© Vladimir Vatsev
ƒƒ Article de Sylvie Boursier
Dans Vent Fort, huit clos funéraire signé Jon Fosse, un homme presque immobile attend dans un coin, flottant et incertain, travaillé d’un mal être profond. Il mettra une heure et vingt minutes à traverser l’espace vers une fenêtre grande ouverte, aspiré dans le bourbier de son esprit qui tourne à vide, une figure à la Hopper en gris et blanc qui évolue dans un intérieur à la Hammershøi sur les sables mouvants d’un tambourinement intime.
On ne saura jamais si le drame est imminent, a déjà eu lieu, s’il s’agit d’un fantasme ou du dernier rappel des événements importants de la vie juste avant de mourir. Trois personnages (le narrateur et mari, la femme et l’amant) sont coupés de toute temporalité et leur histoire n’a aucune importance. On apprend que le narrateur sans nom (le fantôme ?) revient d’une longue absence pour constater qu’il n’a plus sa place au sein de son foyer. Les rapports humains se dérobent, le réel devient mouvant, parfois menaçant comme dans les cauchemars. Est-ce une projection de l’enfer mental de l’homme ou la réalité ?
La belle scénographie sans murs de Margaux Nessi nous fait traverser les frontières du réel, accéder à l’espace du dedans, l’intérieur de la maison. On dirait un Soulages aux contours floutés de chagrin, de mémoire et de réminiscence. La brume y est omniprésente (un peu trop systématique). La vraie réussite de ce spectacle tient dans l’interprétation de Thomas Landbo, sur une partition hermétique à la musique entêtante. Nous le suivons jusqu’à l’étourdissement, il prend la lumière, chaque phrase prononcée semble se déposer dans l’espace et lester sa silhouette d’un bourbier de mots et de phrases entortillées. Dommage que Gabriel Dufay ait intégré au spectacle de pâles séquences chorégraphiées du couple (la femme et l’amant), bien fades par rapport à l’épopée psychique de l’homme. Yuriy Zavalnyouk et Léonore Zurflüh manquent du coup de simplicité dans leur jeu.
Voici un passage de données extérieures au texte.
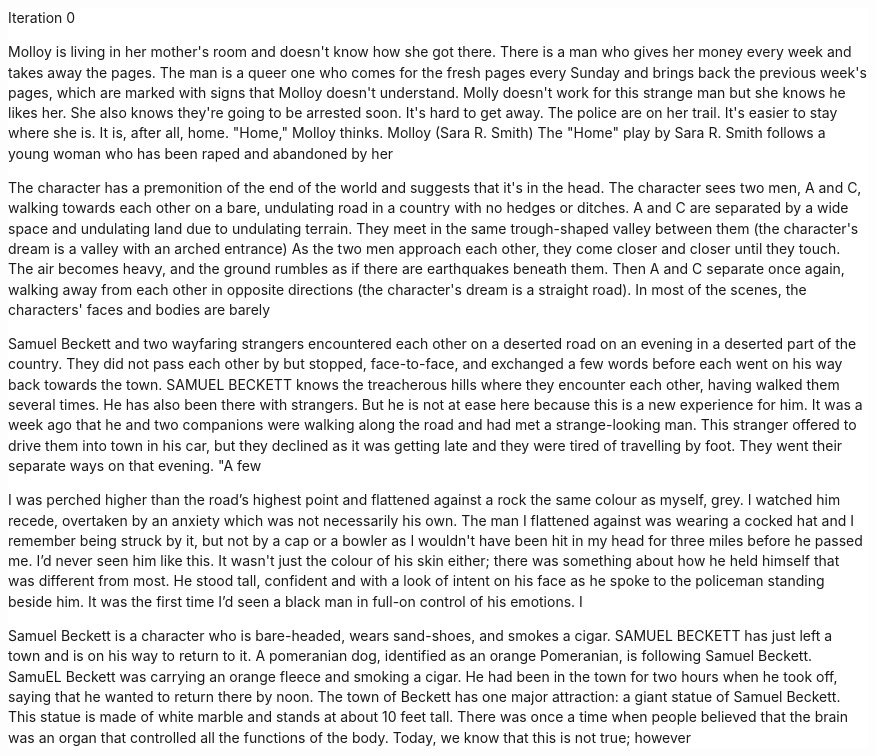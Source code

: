 



Iteration 0


Molloy is living in her mother's room and doesn't know how she got there.
There is a man who gives her money every week and takes away the pages.
The man is a queer one who comes for the fresh pages every Sunday and brings back the previous week's pages, which are marked with signs that Molloy doesn't understand.
Molly doesn't work for this strange man but she knows he likes her. She also knows they're going to be arrested soon.
It's hard to get away. The police are on her trail. It's easier to stay where she is. It is, after all, home.
"Home," Molloy thinks.
Molloy (Sara R. Smith)
The "Home" play by Sara R. Smith follows a young woman who has been raped and abandoned by her

The character has a premonition of the end of the world and suggests that it's in the head.
The character sees two men, A and C, walking towards each other on a bare, undulating road in a country with no hedges or ditches.
A and C are separated by a wide space and undulating land due to undulating terrain.
They meet in the same trough-shaped valley between them (the character's dream is a valley with an arched entrance)
As the two men approach each other, they come closer and closer until they touch. The air becomes heavy, and the ground rumbles as if there are earthquakes beneath them. Then A and C separate once again, walking away from each other in opposite directions (the character's dream is a straight road).
In most of the scenes, the characters' faces and bodies are barely

Samuel Beckett and two wayfaring strangers encountered each other on a deserted road on an evening in a deserted part of the country.
They did not pass each other by but stopped, face-to-face, and exchanged a few words before each went on his way back towards the town.
SAMUEL BECKETT knows the treacherous hills where they encounter each other, having walked them several times. He has also been there with strangers. But he is not at ease here because this is a new experience for him. It was a week ago that he and two companions were walking along the road and had met a strange-looking man.
This stranger offered to drive them into town in his car, but they declined as it was getting late and they were tired of travelling by foot. They went their separate ways on that evening.
"A few

I was perched higher than the road’s highest point and flattened against a rock the same colour as myself, grey.
I watched him recede, overtaken by an anxiety which was not necessarily his own.
The man I flattened against was wearing a cocked hat and I remember being struck by it, but not by a cap or a bowler as I wouldn't have been hit in my head for three miles before he passed me.
I’d never seen him like this. It wasn't just the colour of his skin either; there was something about how he held himself that was different from most.
He stood tall, confident and with a look of intent on his face as he spoke to the policeman standing beside him.
It was the first time I’d seen a black man in full-on control of his emotions.
I

Samuel Beckett is a character who is bare-headed, wears sand-shoes, and smokes a cigar.
SAMUEL BECKETT has just left a town and is on his way to return to it.
A pomeranian dog, identified as an orange Pomeranian, is following Samuel Beckett.
SamuEL Beckett was carrying an orange fleece and smoking a cigar. He had been in the town for two hours when he took off, saying that he wanted to return there by noon.
The town of Beckett has one major attraction: a giant statue of Samuel Beckett. This statue is made of white marble and stands at about 10 feet tall.
There was once a time when people believed that the brain was an organ that controlled all the functions of the body. Today, we know that this is not true; however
L’écriture de Jon fosse, scandée de silences oppressants, jongle avec les abstractions, les réitérations obsédantes, les regards, les secrets, les non-dits, les lentes montées en tension et une sombre atmosphère à l’angoisse diffuse.
La mise en scène à la poésie macabre de Gabriel Dufay, malgré des effets un peu faciles, déstabilise le public, joue avec ses repères jusqu’au vertige. On croit que le temps passe, mensonge ! C’est nous qui passons. Le temps est une invention pour nous permettre d’accepter la mort, le temps c’est nous. Les histoires de fantômes sont souvent les plus tristes.
© Vladimir Vatsev
Vent fort de Jon Fosse, traduction de Marianne Ségol-Samoy ( ed. L’Arche)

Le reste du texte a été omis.